Finalmente está el tema de la limitación del gasto, donde el gobierno ha puesto énfasis. Tiendo a coincidir con Salvador Valdés, del CEP, en que esto es secundario si existe clara transparencia y apoyo a la difusión de los programas de los candidatos. Es un tema relevante, porque el despilfarro ha llegado a niveles insultantes. Está en nuestra retina la contienda Allamand-Bombal, y prevemos los millones de dólares (no exageramos) que constará la competencia Piñera-Arancibia, al menos en la contratación masiva de activistas y muralistas -que por lo menos ayudará a aliviar la cesantía en la Quinta Región Costa.



Para sacar el velo a nuestro sistema y lograr coherencia en nuestra búsqueda de transparencia, tanto en el mercado como en los partidos, la derecha debe abrirse a esta modernización.



La UDI inventó un nuevo argumento en contra: que debería además regularse el gasto del Estado. No juguemos con la inteligencia de los chilenos. Chile es el país menos corrupto de América Latina porque existen altos niveles de control a las acciones de organismos públicos y municipales.

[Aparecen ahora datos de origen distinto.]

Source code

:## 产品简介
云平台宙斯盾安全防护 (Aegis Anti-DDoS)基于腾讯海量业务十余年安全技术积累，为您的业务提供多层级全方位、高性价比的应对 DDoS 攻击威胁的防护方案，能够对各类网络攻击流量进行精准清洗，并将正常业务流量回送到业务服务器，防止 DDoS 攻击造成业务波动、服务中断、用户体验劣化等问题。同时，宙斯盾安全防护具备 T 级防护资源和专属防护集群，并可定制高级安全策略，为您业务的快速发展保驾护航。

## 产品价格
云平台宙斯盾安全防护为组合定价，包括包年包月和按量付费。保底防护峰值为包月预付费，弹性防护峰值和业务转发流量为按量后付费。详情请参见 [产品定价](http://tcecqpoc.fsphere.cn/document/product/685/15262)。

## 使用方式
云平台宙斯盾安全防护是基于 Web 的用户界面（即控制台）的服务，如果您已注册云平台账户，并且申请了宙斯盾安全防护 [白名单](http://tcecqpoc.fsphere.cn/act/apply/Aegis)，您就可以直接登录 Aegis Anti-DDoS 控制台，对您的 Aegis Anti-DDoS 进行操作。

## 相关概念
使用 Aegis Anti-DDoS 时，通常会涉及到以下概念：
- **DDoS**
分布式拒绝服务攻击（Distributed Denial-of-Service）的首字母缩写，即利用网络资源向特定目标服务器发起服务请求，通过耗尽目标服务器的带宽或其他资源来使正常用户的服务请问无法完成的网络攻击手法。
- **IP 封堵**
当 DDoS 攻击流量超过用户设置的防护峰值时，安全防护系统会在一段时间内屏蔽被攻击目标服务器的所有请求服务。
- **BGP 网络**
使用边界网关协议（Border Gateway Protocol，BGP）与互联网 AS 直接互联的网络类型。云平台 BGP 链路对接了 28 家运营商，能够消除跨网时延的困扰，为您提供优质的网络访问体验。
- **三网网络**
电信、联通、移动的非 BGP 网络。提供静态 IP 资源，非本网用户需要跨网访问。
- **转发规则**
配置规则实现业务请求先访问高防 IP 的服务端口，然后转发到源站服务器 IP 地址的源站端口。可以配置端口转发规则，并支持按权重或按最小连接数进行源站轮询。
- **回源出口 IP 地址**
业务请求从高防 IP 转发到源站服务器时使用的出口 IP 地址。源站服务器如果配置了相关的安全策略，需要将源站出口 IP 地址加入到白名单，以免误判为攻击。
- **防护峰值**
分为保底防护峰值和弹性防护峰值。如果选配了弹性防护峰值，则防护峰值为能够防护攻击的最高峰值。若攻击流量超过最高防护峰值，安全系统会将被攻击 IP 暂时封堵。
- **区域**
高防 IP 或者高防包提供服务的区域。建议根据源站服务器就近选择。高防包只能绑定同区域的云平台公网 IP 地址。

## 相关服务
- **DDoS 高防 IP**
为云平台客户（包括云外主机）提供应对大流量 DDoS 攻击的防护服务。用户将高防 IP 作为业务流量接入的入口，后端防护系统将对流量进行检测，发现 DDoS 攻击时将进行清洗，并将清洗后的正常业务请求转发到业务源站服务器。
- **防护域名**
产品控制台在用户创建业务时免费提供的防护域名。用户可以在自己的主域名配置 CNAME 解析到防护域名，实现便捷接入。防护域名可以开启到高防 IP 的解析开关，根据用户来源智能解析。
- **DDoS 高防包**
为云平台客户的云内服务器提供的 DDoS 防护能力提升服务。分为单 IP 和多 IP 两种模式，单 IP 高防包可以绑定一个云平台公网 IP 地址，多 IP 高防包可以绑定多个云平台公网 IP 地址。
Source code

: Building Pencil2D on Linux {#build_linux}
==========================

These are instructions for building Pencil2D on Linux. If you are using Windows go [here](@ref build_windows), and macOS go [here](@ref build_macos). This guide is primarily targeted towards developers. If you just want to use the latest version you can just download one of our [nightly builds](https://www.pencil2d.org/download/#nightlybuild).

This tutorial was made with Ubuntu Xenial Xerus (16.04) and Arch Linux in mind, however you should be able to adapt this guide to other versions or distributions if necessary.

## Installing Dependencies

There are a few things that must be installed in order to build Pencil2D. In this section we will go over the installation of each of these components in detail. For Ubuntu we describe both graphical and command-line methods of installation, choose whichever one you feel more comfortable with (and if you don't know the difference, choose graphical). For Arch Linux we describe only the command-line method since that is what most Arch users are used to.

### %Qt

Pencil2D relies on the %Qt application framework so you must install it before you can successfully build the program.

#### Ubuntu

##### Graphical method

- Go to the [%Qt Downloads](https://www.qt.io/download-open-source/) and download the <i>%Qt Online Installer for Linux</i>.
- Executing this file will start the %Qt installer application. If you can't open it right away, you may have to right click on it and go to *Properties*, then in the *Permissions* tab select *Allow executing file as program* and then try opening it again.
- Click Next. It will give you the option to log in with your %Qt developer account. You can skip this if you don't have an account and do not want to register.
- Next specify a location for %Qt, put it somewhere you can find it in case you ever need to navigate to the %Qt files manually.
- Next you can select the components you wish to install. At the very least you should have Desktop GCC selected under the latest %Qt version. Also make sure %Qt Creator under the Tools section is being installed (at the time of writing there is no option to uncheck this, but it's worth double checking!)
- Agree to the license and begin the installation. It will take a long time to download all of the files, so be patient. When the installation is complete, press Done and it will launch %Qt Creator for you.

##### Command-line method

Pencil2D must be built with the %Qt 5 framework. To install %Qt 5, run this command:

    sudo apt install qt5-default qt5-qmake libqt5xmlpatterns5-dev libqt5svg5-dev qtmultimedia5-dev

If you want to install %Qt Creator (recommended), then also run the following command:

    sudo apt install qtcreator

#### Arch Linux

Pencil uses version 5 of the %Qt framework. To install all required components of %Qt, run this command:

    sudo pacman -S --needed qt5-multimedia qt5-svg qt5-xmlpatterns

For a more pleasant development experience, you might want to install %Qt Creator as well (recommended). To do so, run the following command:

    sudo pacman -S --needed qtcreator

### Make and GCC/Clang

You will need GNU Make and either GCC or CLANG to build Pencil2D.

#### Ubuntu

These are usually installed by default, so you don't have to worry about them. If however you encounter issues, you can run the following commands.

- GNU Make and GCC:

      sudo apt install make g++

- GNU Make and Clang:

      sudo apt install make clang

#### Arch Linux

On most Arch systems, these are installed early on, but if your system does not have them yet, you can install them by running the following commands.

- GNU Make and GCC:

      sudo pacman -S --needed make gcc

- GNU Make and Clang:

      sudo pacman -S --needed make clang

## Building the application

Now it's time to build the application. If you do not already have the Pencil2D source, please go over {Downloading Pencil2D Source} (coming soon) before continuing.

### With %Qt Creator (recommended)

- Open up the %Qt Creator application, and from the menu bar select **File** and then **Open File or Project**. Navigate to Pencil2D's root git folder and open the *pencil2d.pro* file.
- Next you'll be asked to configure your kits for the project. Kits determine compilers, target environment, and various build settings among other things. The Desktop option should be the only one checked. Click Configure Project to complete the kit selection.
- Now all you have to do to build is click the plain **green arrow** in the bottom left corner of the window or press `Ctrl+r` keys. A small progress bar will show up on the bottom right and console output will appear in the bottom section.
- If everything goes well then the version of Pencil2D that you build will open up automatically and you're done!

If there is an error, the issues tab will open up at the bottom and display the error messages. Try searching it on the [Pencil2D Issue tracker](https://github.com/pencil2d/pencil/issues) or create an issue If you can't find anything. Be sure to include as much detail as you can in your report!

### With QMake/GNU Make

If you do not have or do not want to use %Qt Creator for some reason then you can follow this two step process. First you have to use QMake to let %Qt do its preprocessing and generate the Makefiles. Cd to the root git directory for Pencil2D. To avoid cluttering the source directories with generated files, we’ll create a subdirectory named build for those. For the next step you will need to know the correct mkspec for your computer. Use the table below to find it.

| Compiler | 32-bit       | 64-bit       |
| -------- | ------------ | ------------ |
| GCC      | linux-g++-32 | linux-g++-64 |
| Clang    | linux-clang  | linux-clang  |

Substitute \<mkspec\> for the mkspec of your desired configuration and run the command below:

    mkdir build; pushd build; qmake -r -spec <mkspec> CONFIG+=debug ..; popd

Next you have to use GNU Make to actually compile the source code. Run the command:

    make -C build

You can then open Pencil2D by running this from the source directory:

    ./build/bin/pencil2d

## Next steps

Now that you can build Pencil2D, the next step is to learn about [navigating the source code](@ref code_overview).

Controlar la política es el tema y es fácil; basta dar nuevos poderes de fiscalización de gasto de campañas al servicio electoral (como una superintendencia de partidos políticos) y permitir que los ciudadanos puedan tener acceso a los diversos programas, a lo que realmente representan los candidatos, con transparencia y tiraje a la chimenea.



Hay que construir este consenso para rescatar del descrédito una actividad esencial de una democracia sana.